Он вдруг ощутил внезапную боль и отошел от стены, недоуменно глядя на свои разбитые в кровь руки.
— Что это вы грозились с ними сделать? — поинтересовался Айльф.
— Ну, мы тоже кое-что можем.
— Что — порошок взрывчатый подсыпать?
— Хуже… Гораздо хуже… Вообще-то наше оружие способно стереть с лица земли все Срединные графства, — неохотно сказал Леон. — Только до сих пор мы ни разу не использовали его в населенных мирах. Это запрещено.
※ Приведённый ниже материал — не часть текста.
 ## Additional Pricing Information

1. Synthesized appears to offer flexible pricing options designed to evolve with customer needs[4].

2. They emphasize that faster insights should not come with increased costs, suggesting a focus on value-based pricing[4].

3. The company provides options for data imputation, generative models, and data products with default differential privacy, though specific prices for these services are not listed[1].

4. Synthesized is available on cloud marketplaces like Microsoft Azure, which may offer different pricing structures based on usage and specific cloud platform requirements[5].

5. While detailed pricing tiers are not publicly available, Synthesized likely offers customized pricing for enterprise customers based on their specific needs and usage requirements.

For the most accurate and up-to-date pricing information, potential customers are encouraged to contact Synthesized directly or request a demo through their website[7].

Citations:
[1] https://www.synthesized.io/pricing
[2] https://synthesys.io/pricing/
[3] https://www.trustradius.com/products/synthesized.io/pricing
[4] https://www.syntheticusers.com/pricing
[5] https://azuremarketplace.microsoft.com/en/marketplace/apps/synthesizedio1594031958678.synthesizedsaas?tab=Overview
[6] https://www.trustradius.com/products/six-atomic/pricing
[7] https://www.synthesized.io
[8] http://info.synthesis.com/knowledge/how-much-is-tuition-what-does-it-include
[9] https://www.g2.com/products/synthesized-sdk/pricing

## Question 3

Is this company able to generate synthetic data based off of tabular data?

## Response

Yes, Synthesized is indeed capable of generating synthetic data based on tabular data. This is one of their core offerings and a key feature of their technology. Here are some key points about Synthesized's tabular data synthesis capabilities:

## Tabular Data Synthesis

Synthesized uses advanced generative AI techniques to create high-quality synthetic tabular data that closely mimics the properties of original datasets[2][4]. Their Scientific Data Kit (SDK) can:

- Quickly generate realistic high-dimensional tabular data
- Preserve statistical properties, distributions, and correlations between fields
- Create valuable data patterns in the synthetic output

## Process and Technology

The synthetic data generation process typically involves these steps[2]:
— Коли запрещено, чего же вы грозитесь?
— Плевал я на запреты.
— А где это ваше оружие? Здесь?
— Нет, — Леон машинально потер лоб, — на Терре. Он чувствовал странную опустошенность, точно воздушный шар, из которого выкачали воздух.
— Ну, тогда и грозиться нечего. А порошком их не взять? Как вы думаете?
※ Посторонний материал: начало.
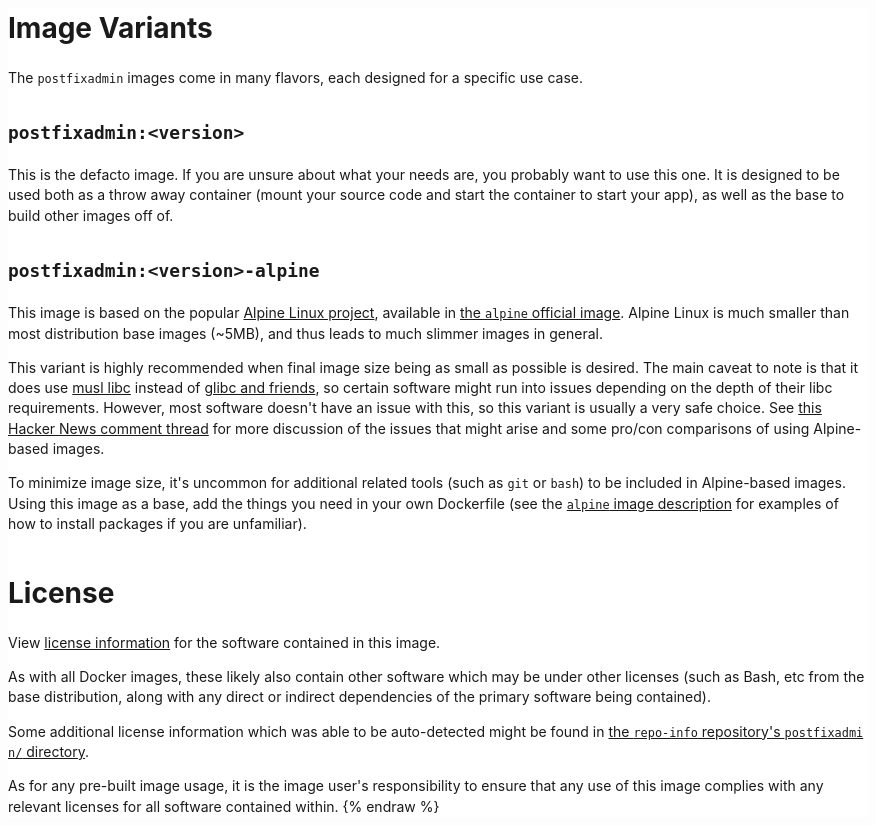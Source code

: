 # Image Variants

The `postfixadmin` images come in many flavors, each designed for a specific use case.

## `postfixadmin:<version>`

This is the defacto image. If you are unsure about what your needs are, you probably want to use this one. It is designed to be used both as a throw away container (mount your source code and start the container to start your app), as well as the base to build other images off of.

## `postfixadmin:<version>-alpine`

This image is based on the popular [Alpine Linux project](http://alpinelinux.org), available in [the `alpine` official image](https://hub.docker.com/_/alpine). Alpine Linux is much smaller than most distribution base images (~5MB), and thus leads to much slimmer images in general.

This variant is highly recommended when final image size being as small as possible is desired. The main caveat to note is that it does use [musl libc](http://www.musl-libc.org) instead of [glibc and friends](http://www.etalabs.net/compare_libcs.html), so certain software might run into issues depending on the depth of their libc requirements. However, most software doesn't have an issue with this, so this variant is usually a very safe choice. See [this Hacker News comment thread](https://news.ycombinator.com/item?id=10782897) for more discussion of the issues that might arise and some pro/con comparisons of using Alpine-based images.

To minimize image size, it's uncommon for additional related tools (such as `git` or `bash`) to be included in Alpine-based images. Using this image as a base, add the things you need in your own Dockerfile (see the [`alpine` image description](https://hub.docker.com/_/alpine/) for examples of how to install packages if you are unfamiliar).

# License

View [license information](https://github.com/postfixadmin/postfixadmin/blob/master/LICENSE.TXT) for the software contained in this image.

As with all Docker images, these likely also contain other software which may be under other licenses (such as Bash, etc from the base distribution, along with any direct or indirect dependencies of the primary software being contained).

Some additional license information which was able to be auto-detected might be found in [the `repo-info` repository's `postfixadmin/` directory](https://github.com/docker-library/repo-info/tree/master/repos/postfixadmin).

As for any pre-built image usage, it is the image user's responsibility to ensure that any use of this image complies with any relevant licenses for all software contained within.
{% endraw %}
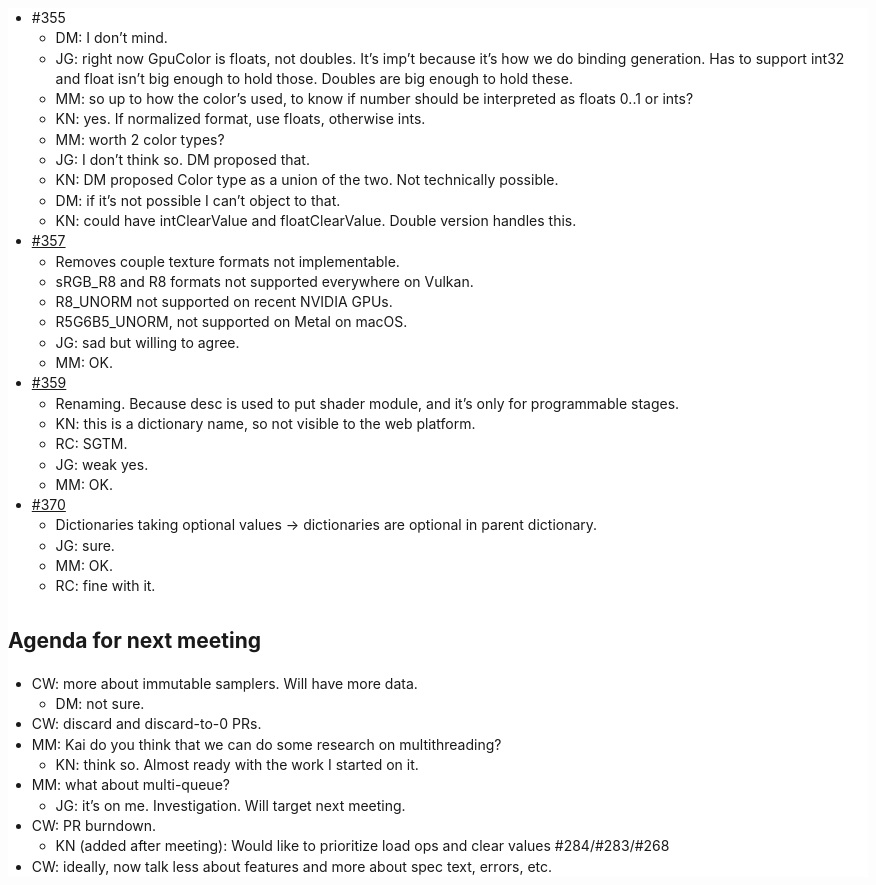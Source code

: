 

* #355
    * DM: I don’t mind.
    * JG: right now GpuColor is floats, not doubles. It’s imp’t because it’s how we do binding generation. Has to support int32 and float isn’t big enough to hold those. Doubles are big enough to hold these.
    * MM: so up to how the color’s used, to know if number should be interpreted as floats 0..1 or ints?
    * KN: yes. If normalized format, use floats, otherwise ints.
    * MM: worth 2 color types?
    * JG: I don’t think so. DM proposed that.
    * KN: DM proposed Color type as a union of the two. Not technically possible.
    * DM: if it’s not possible I can’t object to that.
    * KN: could have intClearValue and floatClearValue. Double version handles this.
* [#357](https://github.com/gpuweb/gpuweb/pull/357)
    * Removes couple texture formats not implementable.
    * sRGB_R8 and R8 formats not supported everywhere on Vulkan.
    * R8_UNORM not supported on recent NVIDIA GPUs.
    * R5G6B5_UNORM, not supported on Metal on macOS.
    * JG: sad but willing to agree.
    * MM: OK.
* [#359](https://github.com/gpuweb/gpuweb/pull/359)
    * Renaming. Because desc is used to put shader module, and it’s only for programmable stages.
    * KN: this is a dictionary name, so not visible to the web platform.
    * RC: SGTM.
    * JG: weak yes.
    * MM: OK.
* [#370](https://github.com/gpuweb/gpuweb/pull/370)
    * Dictionaries taking optional values -> dictionaries are optional in parent dictionary.
    * JG: sure.
    * MM: OK.
    * RC: fine with it.


## Agenda for next meeting



* CW: more about immutable samplers. Will have more data.
    * DM: not sure.
* CW: discard and discard-to-0 PRs.
* MM: Kai do you think that we can do some research on multithreading?
    * KN: think so. Almost ready with the work I started on it.
* MM: what about multi-queue?
    * JG: it’s on me. Investigation. Will target next meeting.
* CW: PR burndown.
    * KN (added after meeting): Would like to prioritize load ops and clear values #284/#283/#268
* CW: ideally, now talk less about features and more about spec text, errors, etc.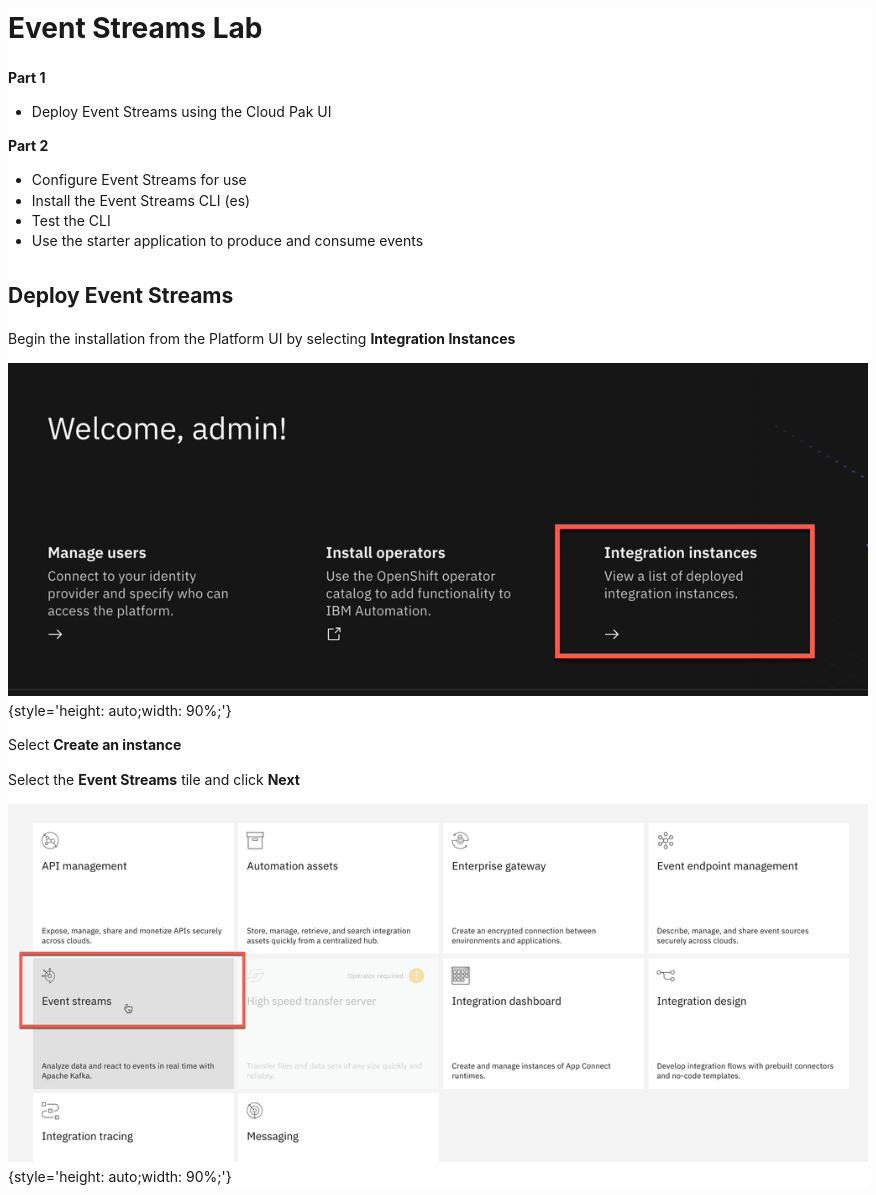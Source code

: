 # Event Streams Lab

**Part 1**

- Deploy Event Streams using the Cloud Pak UI

**Part 2**

- Configure Event Streams for use
- Install the Event Streams CLI (es)
- Test the CLI
- Use the starter application to produce and consume events

## Deploy Event Streams

Begin the installation from the Platform UI by selecting **Integration Instances**

![welcome](./images/es/01-welcome.png){style='height: auto;width: 90%;'}

Select **Create an instance**

Select the **Event Streams** tile and click **Next**

![es](./images/es/02-es.png){style='height: auto;width: 90%;'}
Айльф вытащил из-за пазухи увесистый мешочек, подкинул на ладони…
— Где ты его взял? — удивился Леон.
— Так сам же сделал. Я ж говорил — это просто… Были бы эти… индри… ингредиенты… А у бедняги этого, что вы зазря пришили, чего только не было…
Леон устало опустился на пол. Он вдруг увидел себя со стороны — глазами неведомых зрителей, наблюдающих за ними из темноты. Зрелище и впрямь было жалкое. «Должно быть, они полагают, что это комедия», — подумал он.
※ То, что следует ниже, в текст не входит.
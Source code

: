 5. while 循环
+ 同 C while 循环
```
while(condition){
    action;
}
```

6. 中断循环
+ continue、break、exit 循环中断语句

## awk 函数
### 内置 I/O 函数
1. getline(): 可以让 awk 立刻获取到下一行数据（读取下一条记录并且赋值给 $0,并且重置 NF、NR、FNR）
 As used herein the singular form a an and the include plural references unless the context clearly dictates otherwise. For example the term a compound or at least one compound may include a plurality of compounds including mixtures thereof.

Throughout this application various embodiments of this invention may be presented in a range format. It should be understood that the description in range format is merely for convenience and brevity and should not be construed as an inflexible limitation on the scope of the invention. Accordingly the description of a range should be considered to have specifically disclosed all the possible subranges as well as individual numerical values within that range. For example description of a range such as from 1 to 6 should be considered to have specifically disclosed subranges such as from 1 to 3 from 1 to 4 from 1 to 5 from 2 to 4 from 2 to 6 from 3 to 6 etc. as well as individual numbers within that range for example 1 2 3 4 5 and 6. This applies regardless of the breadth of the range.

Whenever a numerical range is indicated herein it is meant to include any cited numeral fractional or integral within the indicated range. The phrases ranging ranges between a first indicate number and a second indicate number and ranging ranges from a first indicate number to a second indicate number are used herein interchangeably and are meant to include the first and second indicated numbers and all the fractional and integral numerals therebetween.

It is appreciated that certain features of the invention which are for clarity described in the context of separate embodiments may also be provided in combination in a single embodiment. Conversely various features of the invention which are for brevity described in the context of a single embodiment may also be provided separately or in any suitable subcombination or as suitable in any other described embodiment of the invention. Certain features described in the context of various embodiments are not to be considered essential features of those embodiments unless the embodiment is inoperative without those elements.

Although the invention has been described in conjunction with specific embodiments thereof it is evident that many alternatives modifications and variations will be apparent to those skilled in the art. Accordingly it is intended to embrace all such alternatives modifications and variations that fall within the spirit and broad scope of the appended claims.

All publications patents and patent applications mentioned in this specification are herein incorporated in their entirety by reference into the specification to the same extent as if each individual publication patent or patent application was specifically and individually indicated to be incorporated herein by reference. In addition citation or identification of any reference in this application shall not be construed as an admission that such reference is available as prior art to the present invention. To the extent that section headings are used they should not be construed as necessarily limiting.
— Ничего не выйдет, Айльф, — сказал он, — что им твой порошок? Так, пустяк. Игрушка. Они сами его этому лекарю во сне и показали — должно быть, им надоело, что Эрмольд топчется под стенами, вот и решили посодействовать…
«А потом, — подумал он, — так гораздо живописнее. Взрывы, пламя, толпы орущих людей, которые врываются в город, круша все вокруг. Ну заодно и нас, дурачков, удалось втянуть в игру».
— Может, все дело в том, что никто еще против них не шел, сударь, — возразил Айльф. — Никто даже не пробовал. А вдруг получится?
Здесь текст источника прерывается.